Introduction and practice of high performance cache Caffeine

overview

In this article, we will introduce Caffeine -A Java high performance cache library. A fundamental difference between caching and Map is that caching evicts stored elements. The eviction policy determines which objects should be deleted at what time. The eviction policy directly affects the hit rate of the cache, which is a key feature of the cache library. Caffeine uses the Window TinyLfu eviction strategy, which provides a near optimal hit rate.

Add dependency

First in pom Add Caffeine related dependencies to the XML file:

<dependency>
    <groupId>com.github.ben-manes.caffeine</groupId>
    <artifactId>caffeine</artifactId>
    <version>2.5.5</version>
</dependency>

You can find the latest version of Caffeine on Maven Central.

Cache population

Let's focus on Caffeine's three cache population strategies: manual, synchronous, and asynchronous.
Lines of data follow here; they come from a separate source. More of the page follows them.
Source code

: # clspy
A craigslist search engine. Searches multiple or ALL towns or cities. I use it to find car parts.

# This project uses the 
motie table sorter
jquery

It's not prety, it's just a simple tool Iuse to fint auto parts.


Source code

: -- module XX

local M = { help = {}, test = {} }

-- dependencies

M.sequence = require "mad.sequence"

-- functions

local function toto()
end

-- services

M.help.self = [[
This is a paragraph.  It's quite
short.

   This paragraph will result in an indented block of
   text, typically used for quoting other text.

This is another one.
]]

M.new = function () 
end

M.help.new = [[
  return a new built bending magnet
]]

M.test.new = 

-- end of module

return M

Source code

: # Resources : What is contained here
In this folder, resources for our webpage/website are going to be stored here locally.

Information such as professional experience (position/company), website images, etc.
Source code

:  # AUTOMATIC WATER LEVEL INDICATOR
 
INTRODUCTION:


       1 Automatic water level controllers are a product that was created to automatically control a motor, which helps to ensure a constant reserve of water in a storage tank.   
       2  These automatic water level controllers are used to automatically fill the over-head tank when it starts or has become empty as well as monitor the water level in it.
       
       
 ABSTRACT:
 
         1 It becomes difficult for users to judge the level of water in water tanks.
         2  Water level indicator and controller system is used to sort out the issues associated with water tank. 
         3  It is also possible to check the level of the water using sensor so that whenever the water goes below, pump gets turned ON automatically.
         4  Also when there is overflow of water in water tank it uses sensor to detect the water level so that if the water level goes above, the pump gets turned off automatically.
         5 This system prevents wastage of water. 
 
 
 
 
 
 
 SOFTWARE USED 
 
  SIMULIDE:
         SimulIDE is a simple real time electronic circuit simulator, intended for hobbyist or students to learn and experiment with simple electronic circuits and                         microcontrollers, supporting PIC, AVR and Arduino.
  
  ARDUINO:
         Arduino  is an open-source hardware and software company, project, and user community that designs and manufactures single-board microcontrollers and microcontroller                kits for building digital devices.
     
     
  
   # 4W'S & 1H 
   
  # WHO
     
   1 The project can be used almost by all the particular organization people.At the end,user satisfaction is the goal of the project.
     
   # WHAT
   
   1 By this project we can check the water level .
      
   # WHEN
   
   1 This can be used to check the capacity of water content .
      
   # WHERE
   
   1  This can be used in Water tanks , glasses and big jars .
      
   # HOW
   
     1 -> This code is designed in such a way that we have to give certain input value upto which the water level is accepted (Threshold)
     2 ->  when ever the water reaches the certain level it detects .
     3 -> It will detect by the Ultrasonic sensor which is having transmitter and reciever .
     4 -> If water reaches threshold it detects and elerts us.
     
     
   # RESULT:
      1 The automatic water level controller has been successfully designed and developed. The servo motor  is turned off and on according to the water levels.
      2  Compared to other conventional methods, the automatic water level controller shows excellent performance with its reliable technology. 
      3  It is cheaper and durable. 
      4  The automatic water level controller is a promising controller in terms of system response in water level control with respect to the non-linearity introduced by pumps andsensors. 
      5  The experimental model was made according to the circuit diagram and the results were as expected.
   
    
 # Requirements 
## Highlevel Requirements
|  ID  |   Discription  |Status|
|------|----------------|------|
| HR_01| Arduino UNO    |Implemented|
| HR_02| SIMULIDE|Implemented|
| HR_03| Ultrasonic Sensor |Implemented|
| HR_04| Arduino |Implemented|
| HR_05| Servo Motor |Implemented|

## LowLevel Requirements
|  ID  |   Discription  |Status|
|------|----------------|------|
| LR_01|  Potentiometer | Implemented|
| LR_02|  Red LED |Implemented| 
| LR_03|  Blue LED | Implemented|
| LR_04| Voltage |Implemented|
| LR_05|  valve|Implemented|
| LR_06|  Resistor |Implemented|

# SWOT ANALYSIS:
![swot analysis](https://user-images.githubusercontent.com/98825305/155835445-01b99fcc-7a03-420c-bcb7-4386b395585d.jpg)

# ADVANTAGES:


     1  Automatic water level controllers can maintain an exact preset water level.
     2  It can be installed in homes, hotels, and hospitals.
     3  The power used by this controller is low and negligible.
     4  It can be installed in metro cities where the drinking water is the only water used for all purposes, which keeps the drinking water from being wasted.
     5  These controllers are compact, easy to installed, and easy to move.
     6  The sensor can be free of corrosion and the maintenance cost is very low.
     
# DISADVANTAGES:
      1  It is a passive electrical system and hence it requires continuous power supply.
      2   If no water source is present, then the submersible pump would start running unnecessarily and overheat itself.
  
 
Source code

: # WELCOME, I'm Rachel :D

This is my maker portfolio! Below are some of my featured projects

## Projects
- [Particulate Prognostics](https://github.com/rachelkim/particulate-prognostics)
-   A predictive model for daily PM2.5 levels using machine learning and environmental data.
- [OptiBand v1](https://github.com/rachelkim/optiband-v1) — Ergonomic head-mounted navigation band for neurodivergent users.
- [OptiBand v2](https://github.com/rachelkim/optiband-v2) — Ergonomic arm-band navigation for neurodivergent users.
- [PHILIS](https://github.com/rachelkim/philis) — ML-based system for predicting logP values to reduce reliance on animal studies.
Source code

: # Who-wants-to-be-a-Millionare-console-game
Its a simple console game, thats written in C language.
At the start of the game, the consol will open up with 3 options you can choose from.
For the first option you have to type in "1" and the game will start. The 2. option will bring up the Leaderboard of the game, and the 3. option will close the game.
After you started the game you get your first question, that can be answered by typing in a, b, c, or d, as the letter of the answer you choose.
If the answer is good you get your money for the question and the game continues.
First, let's create a DataObject class for storing in the cache:

class DataObject {
    private final String data;
 
    private static int objectCounter = 0;
    // standard constructors/getters
     
    public static DataObject get(String data) {
        objectCounter++;
        return new DataObject(data);
    }
}

Manual fill

In this strategy, we manually insert values into the cache and retrieve them later.

Let's initialize the cache:

Cache<String, DataObject> cache = Caffeine.newBuilder()
  .expireAfterWrite(1, TimeUnit.MINUTES)
  .maximumSize(100)
  .build();

Now, we can use the getIfPresent method to get the value from the cache. If the value does not exist in the cache, this method returns null:

String key = "A";
DataObject dataObject = cache.getIfPresent(key);
 
assertNull(dataObject);

We can manually insert values into the cache using the put method:

cache.put(key, dataObject);
dataObject = cache.getIfPresent(key);
 
assertNotNull(dataObject);

We can also get values using the get method, which takes Lambda functions and keys as parameters. If the key does not exist in the cache, this Lambda function will be used to provide the return value, and the return value will be inserted into the cache after calculation:

dataObject = cache
  .get(key, k -> DataObject.get("Data for A"));
 
assertNotNull(dataObject);
assertEquals("Data for A", dataObject.getData());

The get method performs the calculation atomically. This means that the calculation will only occur once, even if multiple threads request the value at the same time. This is why getting is better than getIfPresent.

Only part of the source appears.